Which query? That depends on what you want, since your queries select different things (hence the error you're seeing):
- your CSS query fetches all
.w-dyn-item
elements; but those elements are spread across three .w-dyn-list
containers—one for .gold
, one for .silver
, and one for .bronze
—and, as it stands,
- your XPath query only fetches
.w-dyn-item
elements from the first container—.gold
.
If you want only the .gold
items, you'll have to adjust your count query:
num_options = len(driver.find_elements_by_css_selector(".w-dyn-list.gold .w-dyn-item"))
# ...
If you want all of the items, you'll have to adjust your iteration query:
for i in range(num_options):
xpath = "/html/body/div[3]/div[1]/div[1]/div/div/div[" + str(i+1) + "]/a/div[1]/div[2]"
# ...
A better solution
But you're doing a lot of work just to click an element. You don't need to use JavaScript; Selenium provides WebElement#click()
for just this purpose:
items = driver.find_elements_by_class_name("w-dyn-item")
for item in items:
item.find_element_by_xpath("./a/div/[1]/div[2]").click()

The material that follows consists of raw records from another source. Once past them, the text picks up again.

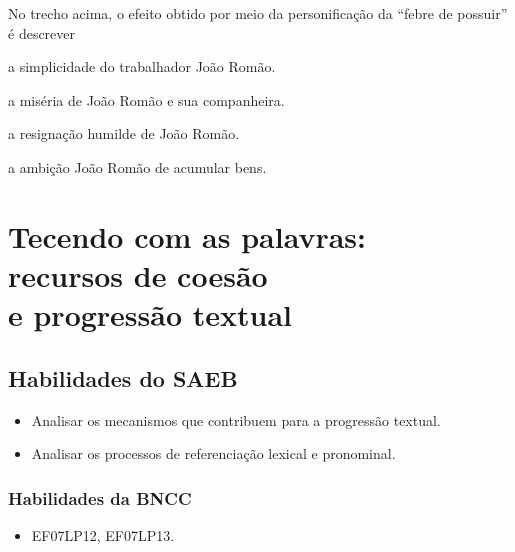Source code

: No trecho acima, o efeito obtido por meio da personificação da ``febre de possuir'' é descrever

\begin{escolha}
  
  \item a simplicidade do trabalhador João Romão. 
  
  \item a miséria de João Romão e sua companheira.
  
  \item a resignação humilde de João Romão. 
  
  \item a ambição João Romão de acumular bens. 

\end{escolha}


\chapter[Tecendo com as palavras: recursos de coesão e progressão textual]{Tecendo com as palavras:\\ recursos de coesão\\ e progressão textual}

\vspace*{1cm}

\section*{Habilidades do SAEB}

\begin{itemize}

  \item Analisar os mecanismos que contribuem para a progressão textual.

  \item Analisar os processos de referenciação lexical e pronominal.

\end{itemize}


\subsection{Habilidades da BNCC}

\begin{itemize}

  \item EF07LP12, EF07LP13.

\end{itemize}

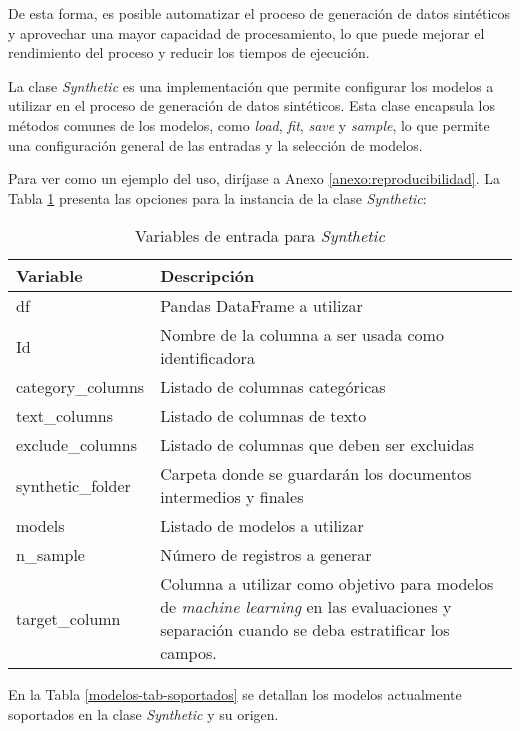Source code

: De esta forma, es posible automatizar el proceso de generación de datos sintéticos y aprovechar una mayor capacidad de procesamiento, lo que puede mejorar el rendimiento del proceso y reducir los tiempos de ejecución.

La clase \emph{Synthetic} es una implementación que permite configurar los modelos a utilizar en el proceso de generación de datos sintéticos. Esta clase encapsula los métodos comunes de los modelos, como \emph{load}, \emph{fit}, \emph{save} y \emph{sample}, lo que permite una configuración general de las entradas y la selección de modelos.

Para ver como un ejemplo del uso, diríjase a Anexo \ref{anexo:reproducibilidad}.
\newpage
La Tabla \ref{synthetic-input} presenta las opciones para la instancia de la clase \emph{Synthetic}:

\begin{table}[H]
\centering
\caption{Variables de entrada para \emph{Synthetic}}
\label{synthetic-input}
\begin{tabular}{|l|m{25em}|}
\hline
\rowcolor[gray]{0.8}
\textbf{Variable} & \textbf{Descripción} \\
\hline
df & Pandas DataFrame a utilizar \\
\hline
Id & Nombre de la columna a ser usada como identificadora \\
\hline
category\_columns & Listado de columnas categóricas \\
\hline
text\_columns & Listado de columnas de texto \\
\hline
exclude\_columns & Listado de columnas que deben ser excluidas \\
\hline
synthetic\_folder & Carpeta donde se guardarán los documentos intermedios y finales \\
\hline
models & Listado de modelos a utilizar \\
\hline
n\_sample & Número de registros a generar \\
\hline
target\_column & Columna a utilizar como objetivo para modelos de \emph{machine learning} en las evaluaciones y separación cuando se deba estratificar los campos. \\
\hline
\end{tabular}
\end{table}

En la Tabla \ref{modelos-tab-soportados} se detallan los modelos actualmente soportados en la clase \emph{Synthetic} y su origen.

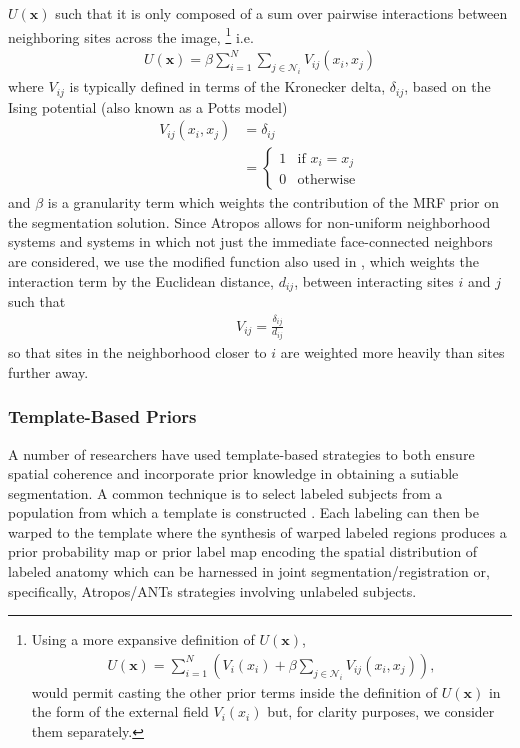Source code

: \documentclass[11pt,english]{article}
\begin{document}
$U(\mathbf{x})$ such that it is only composed of a sum over pairwise
interactions between neighboring sites across the image,%
\footnote{
Using a more expansive definition of  $U(\mathbf{x})$, 
\begin{align}
U(\mathbf{x}) = \sum_{i = 1}^N \left( V_i(x_i) + \beta \sum_{j \in \mathcal{N}_i} V_{ij}( x_i, x_j ) \right), 
\end{align}
would permit casting the other prior terms inside the definition of $U(\mathbf{x})$ in the form of the external field $V_i(x_i)$ but, for clarity purposes, we consider them separately. 
}
i.e.
\begin{align}\label{eq:U}
U(\mathbf{x}) = \beta \sum_{i = 1}^N \sum_{j \in \mathcal{N}_i} V_{ij}( x_i, x_j )
\end{align}
where $V_{ij}$ is typically defined in terms of the Kronecker delta,
$\delta_{ij}$, based on the Ising potential (also known as a Potts model) \citep{Besag1974}
\begin{align}
V_{ij}(x_i, x_j) &= \delta_{ij} \nonumber \\
                          &= \left\{
                          \begin{array}{ll}
                            1 & \text{if } x_i = x_j \\
                            0 & \text{otherwise}
                          \end{array}
                         \right.   
\end{align}
and $\beta$ is a granularity term which weights the contribution of the MRF prior on the segmentation solution.
Since Atropos allows for non-uniform neighborhood systems and systems in which not just the immediate face-connected neighbors are considered, we use the modified function also used in \cite{Noe2001}, which weights the interaction term by the Euclidean distance, $d_{ij}$,  between interacting sites $i$ and $j$ such that 
\begin{align}
  V_{ij} = \frac{\delta_{ij}}{d_{ij}}
\end{align}
so that sites in the neighborhood closer to $i$ are weighted more heavily than sites further away.

\subsubsection{Template-Based Priors}
A number of researchers have used template-based strategies to both ensure spatial coherence and incorporate prior knowledge in obtaining a sutiable segmentation.  A common technique is to select labeled subjects from a population from which a template is constructed \citep[e.g.][which is also available in the ANTs toolkit]{Avants2010}.  Each labeling can then be warped to the template where the synthesis of warped labeled regions produces a prior probability map or prior label map encoding the spatial distribution of labeled anatomy which can be harnessed in joint segmentation/registration or, specifically, Atropos/ANTs strategies involving unlabeled subjects.
\end{document}
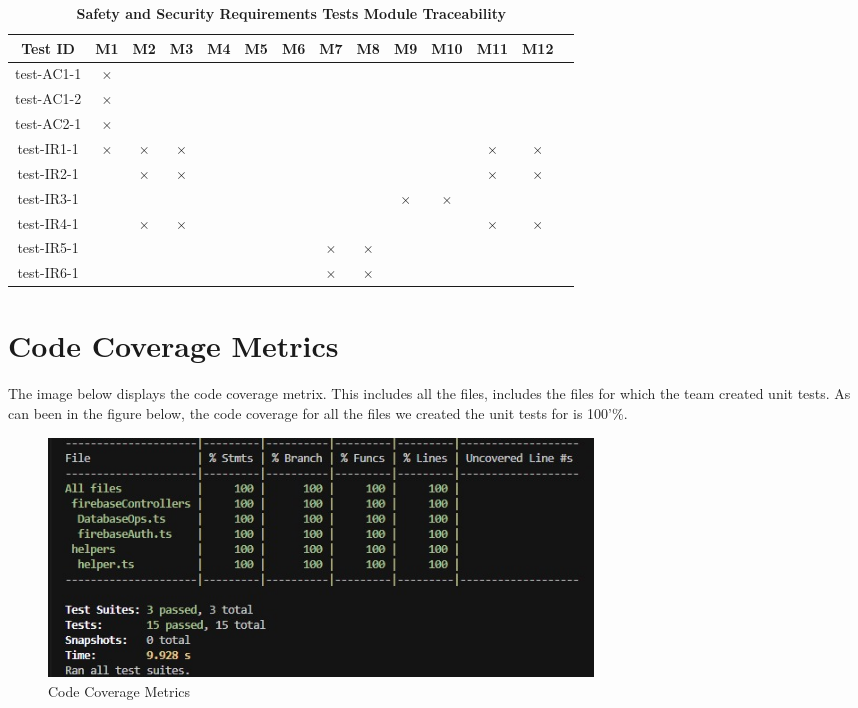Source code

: \documentclass[12pt, titlepage]{article}
\begin{document}
\begin{table} [H]
  \centering
  \begin{tabular}{|c|c|c|c|c|c|c|c|c|c|c|c|c|c|}
  \hline
  Test ID & M1 & M2 & M3 & M4 & M5 & M6 & M7 & M8 & M9 & M10 & M11 & M12 \\
  \hline
  test-AC1-1 & $\times$ & & & & & & & & & & & \\
  \hline
  test-AC1-2 & $\times$ & & & & & & & & & & & \\
  \hline
  test-AC2-1 & $\times$ & & & & & & & & & & & \\
  \hline
  test-IR1-1 & $\times$ & $\times$ & $\times$ & & & & & & & & $\times$ & $\times$\\
  \hline
  test-IR2-1 & & $\times$ & $\times$ & & & & & & & & $\times$ & $\times$\\
  \hline
  test-IR3-1 & & & & & & & & & $\times$ & $\times$ & &\\
  \hline
  test-IR4-1 & & $\times$ & $\times$ & & & & & & & & $\times$ & $\times$\\
  \hline
  test-IR5-1 & & & & & & & $\times$ & $\times$ & & & &\\
  \hline
  test-IR6-1 & & & & & & & $\times$ & $\times$ & & & &\\
  \hline
\end{tabular}
\caption{\bf Safety and Security Requirements Tests Module Traceability} \label{tab:sns-test-traceability}
\end{table}

\newpage

\section{Code Coverage Metrics}

The image below displays the code coverage metrix. This includes all the files, includes the files for which the team created unit tests. As can been in the figure below, the code coverage for all the files we created the unit tests for is 100'\%.

\begin{figure}[h]
  \centering
  \includegraphics[width=0.7\textwidth]{CodeCoverageMetrics.jpg}
  \caption{Code Coverage Metrics}
  \label{FigUH}
\end{figure}
\end{document}
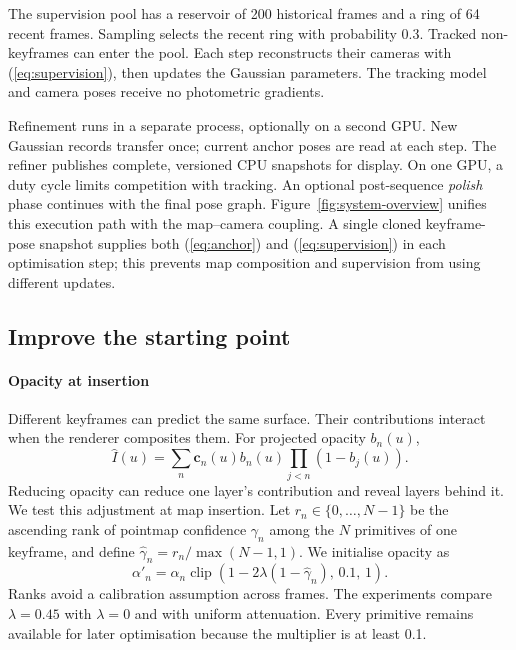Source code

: The supervision pool has a reservoir of 200 historical frames and a ring of
64 recent frames. Sampling selects the recent ring with probability 0.3.
Tracked non-keyframes can enter the pool. Each step reconstructs their
cameras with (\ref{eq:supervision}), then updates the Gaussian parameters.
The tracking model and camera poses receive no photometric gradients.

Refinement runs in a separate process, optionally on a second GPU. New
Gaussian records transfer once; current anchor poses are read at each step.
The refiner publishes complete, versioned CPU snapshots for display.
On one GPU, a duty cycle limits competition with tracking. An optional
post-sequence \emph{polish} phase continues with the final pose graph.
Figure~\ref{fig:system-overview} unifies this execution path with the
map--camera coupling. A single cloned keyframe-pose snapshot supplies both
(\ref{eq:anchor}) and (\ref{eq:supervision}) in each optimisation step;
this prevents map composition and supervision from using different updates.



\subsection{Improve the starting point}
\label{sec:initialisation}
\paragraph{Opacity at insertion}
Different keyframes can predict the same surface. Their contributions
interact when the renderer composites them. For projected opacity $b_n(u)$,
\begin{equation}
  \hat I(u)=\sum_n \mathbf c_n(u)b_n(u)\prod_{j<n}(1-b_j(u)).
  \label{eq:compositing}
\end{equation}
Reducing opacity can reduce one layer's contribution and reveal layers
behind it. We test this adjustment at map insertion.
Let $r_n\in\{0,\ldots,N-1\}$ be the ascending rank of pointmap confidence
$\gamma_n$ among the $N$ primitives of one keyframe, and define
$\hat\gamma_n=r_n/\max(N-1,1)$. We initialise opacity as
\begin{equation}
  \alpha'_n=\alpha_n
    \operatorname{clip}\!\left(1-2\lambda(1-\hat\gamma_n),\,0.1,\,1\right).
  \label{eq:thin}
\end{equation}
Ranks avoid a calibration assumption across frames. The experiments compare
$\lambda=0.45$ with $\lambda=0$ and with uniform attenuation.
Every primitive remains available for later optimisation because the
multiplier is at least 0.1.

This is better, but the XPath query is still very specific and inflexible; if anything about the arrangement of the DOM tree in the list item changes, your query will break. Also, the XPath query also doesn't tell me what you're trying to click, making it impossible to tell why you're trying to click it.
Instead, since you're no longer sending XPath to the browser, you can use another CSS query to better express yourself in a more resilient way:
items = driver.find_elements_by_class_name("w-dyn-item")
for item in items:
item.find_element_by_class_name("description").click()
# ...
Now it's clear that you're trying to click on the description for each item. And because you're not specifying where the description appears, the site can change (within reason) without breaking your script.
The best solution
And by looking even closer at your script, one can see that the only reason you're clicking on the item description is so that you can navigate to the detail page to extract the project title. But that information is already present in the initial list: in the <h4>
element for each item.
Unless there's additional information you need that doesn't exist on the list page, you don't need to navigate to the detail page. Instead, just find the <h4>
elements and extract their text:
item_headings = driver.find_elements_by_css_selector(".w-dyn-item h4")
project_titles = [item_heading.text for item_heading in item_headings]
You can see in the page's HTML that there are only 10 div elements with the xpath
/html/body/div[3]/div[1]/div[1]/div[1]/div/div
While there are 73 elements with the class w-dyn-item
(no elements have only this class).
The result is that you try to iterate over 73 elements in an array of 10.